• SUPPLIED RECORDS:
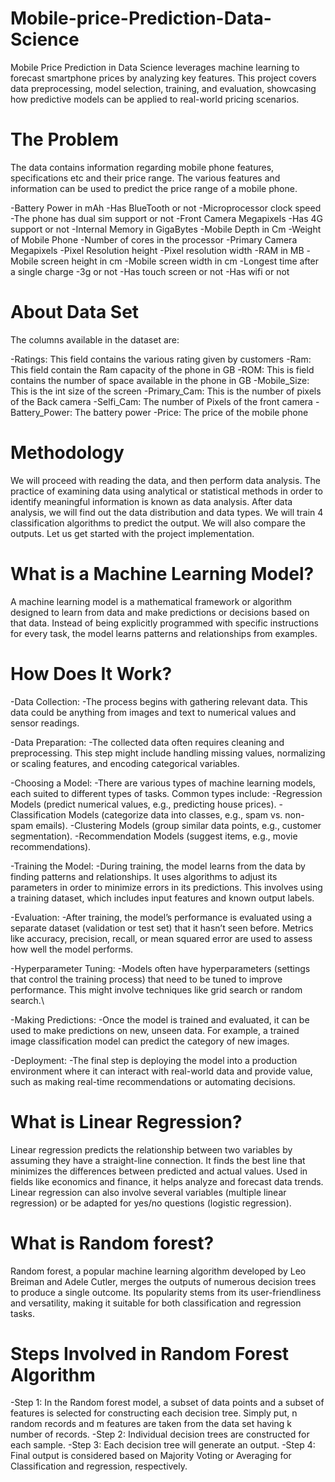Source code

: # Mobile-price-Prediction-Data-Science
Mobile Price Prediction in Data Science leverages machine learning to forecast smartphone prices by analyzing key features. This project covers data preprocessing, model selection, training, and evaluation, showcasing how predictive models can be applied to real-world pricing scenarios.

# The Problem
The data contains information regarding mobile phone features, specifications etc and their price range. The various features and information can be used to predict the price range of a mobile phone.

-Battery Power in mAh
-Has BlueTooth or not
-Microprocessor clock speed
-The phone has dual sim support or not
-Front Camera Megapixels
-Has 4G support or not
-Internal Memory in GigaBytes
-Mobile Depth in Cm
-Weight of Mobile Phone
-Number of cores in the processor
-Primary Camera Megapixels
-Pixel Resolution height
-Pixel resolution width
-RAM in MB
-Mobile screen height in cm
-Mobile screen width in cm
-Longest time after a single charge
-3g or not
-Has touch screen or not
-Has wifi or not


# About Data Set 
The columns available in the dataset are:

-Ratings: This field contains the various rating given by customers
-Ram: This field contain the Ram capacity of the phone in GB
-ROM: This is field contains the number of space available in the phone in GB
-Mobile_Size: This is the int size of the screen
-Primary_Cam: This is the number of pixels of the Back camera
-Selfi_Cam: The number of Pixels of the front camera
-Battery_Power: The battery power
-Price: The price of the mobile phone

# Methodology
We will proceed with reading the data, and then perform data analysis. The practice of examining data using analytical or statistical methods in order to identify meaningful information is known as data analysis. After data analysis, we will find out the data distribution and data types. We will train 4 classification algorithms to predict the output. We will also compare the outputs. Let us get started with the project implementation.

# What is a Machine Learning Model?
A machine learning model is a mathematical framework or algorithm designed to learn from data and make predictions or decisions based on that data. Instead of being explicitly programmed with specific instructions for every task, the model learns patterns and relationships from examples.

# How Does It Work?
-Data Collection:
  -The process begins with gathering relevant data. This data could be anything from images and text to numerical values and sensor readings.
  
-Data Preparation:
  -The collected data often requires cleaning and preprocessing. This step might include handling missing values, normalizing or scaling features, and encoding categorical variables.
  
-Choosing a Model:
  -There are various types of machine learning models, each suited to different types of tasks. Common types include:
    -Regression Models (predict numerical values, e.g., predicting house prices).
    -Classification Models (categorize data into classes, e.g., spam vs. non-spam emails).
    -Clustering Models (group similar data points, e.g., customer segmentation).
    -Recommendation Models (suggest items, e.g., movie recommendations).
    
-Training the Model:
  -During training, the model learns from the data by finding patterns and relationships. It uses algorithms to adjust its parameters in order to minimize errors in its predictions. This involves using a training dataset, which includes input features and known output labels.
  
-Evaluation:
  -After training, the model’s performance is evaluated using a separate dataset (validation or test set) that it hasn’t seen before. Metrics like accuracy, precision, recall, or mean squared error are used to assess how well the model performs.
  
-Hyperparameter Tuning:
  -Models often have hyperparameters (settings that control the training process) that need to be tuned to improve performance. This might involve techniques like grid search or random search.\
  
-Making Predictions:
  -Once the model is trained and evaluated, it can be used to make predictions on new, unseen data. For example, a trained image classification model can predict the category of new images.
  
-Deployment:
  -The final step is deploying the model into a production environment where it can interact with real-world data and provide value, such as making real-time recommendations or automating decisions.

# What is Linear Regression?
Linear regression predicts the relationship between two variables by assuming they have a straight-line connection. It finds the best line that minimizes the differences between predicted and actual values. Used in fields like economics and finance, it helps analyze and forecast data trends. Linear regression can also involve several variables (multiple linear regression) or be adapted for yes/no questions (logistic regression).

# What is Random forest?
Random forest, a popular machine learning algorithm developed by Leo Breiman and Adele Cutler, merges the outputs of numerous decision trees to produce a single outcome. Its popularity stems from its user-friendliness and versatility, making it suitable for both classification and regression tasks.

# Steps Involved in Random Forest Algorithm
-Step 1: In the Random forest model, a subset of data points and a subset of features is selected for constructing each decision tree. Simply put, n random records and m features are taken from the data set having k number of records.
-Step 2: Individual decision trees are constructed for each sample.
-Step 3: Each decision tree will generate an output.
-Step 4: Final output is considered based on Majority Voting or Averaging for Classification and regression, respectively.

==

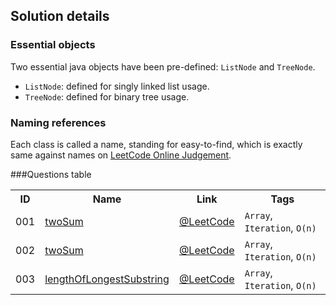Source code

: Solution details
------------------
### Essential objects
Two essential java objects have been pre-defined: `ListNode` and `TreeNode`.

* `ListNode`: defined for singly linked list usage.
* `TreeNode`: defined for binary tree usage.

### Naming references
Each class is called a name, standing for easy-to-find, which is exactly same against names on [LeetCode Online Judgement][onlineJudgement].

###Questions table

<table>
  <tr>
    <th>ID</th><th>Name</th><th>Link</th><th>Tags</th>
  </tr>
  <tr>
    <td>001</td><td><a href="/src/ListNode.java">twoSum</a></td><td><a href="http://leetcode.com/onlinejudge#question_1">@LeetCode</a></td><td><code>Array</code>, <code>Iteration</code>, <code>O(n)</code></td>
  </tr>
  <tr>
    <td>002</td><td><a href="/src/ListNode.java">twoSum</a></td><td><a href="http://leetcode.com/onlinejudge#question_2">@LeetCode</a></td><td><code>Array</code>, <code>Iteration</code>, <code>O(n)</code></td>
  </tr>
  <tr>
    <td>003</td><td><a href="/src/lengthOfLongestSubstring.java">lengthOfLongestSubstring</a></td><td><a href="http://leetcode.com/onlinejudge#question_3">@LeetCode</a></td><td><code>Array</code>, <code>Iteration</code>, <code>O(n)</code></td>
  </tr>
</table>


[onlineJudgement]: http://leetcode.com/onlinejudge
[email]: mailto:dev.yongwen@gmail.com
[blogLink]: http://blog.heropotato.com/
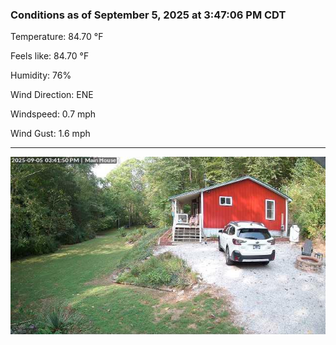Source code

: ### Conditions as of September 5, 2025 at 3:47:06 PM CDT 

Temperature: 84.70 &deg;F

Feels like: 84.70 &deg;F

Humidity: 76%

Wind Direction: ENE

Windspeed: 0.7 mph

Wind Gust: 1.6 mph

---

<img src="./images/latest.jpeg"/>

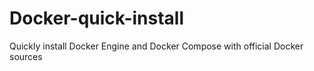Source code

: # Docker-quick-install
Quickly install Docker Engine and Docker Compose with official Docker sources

...

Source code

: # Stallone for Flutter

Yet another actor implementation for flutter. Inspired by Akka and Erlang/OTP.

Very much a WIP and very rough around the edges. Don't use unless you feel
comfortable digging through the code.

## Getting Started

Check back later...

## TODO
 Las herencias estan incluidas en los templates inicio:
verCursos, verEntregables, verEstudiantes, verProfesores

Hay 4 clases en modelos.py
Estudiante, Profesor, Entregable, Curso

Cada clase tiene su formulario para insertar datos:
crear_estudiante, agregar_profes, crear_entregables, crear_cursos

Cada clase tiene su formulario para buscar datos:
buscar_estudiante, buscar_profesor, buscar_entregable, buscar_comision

• YOUR GOAL: Lines holding the word "Docker" are the answer; copy every one from the records above.

• YOUR RESPONSE:
: # Docker-quick-install
Quickly install Docker Engine and Docker Compose with official Docker sources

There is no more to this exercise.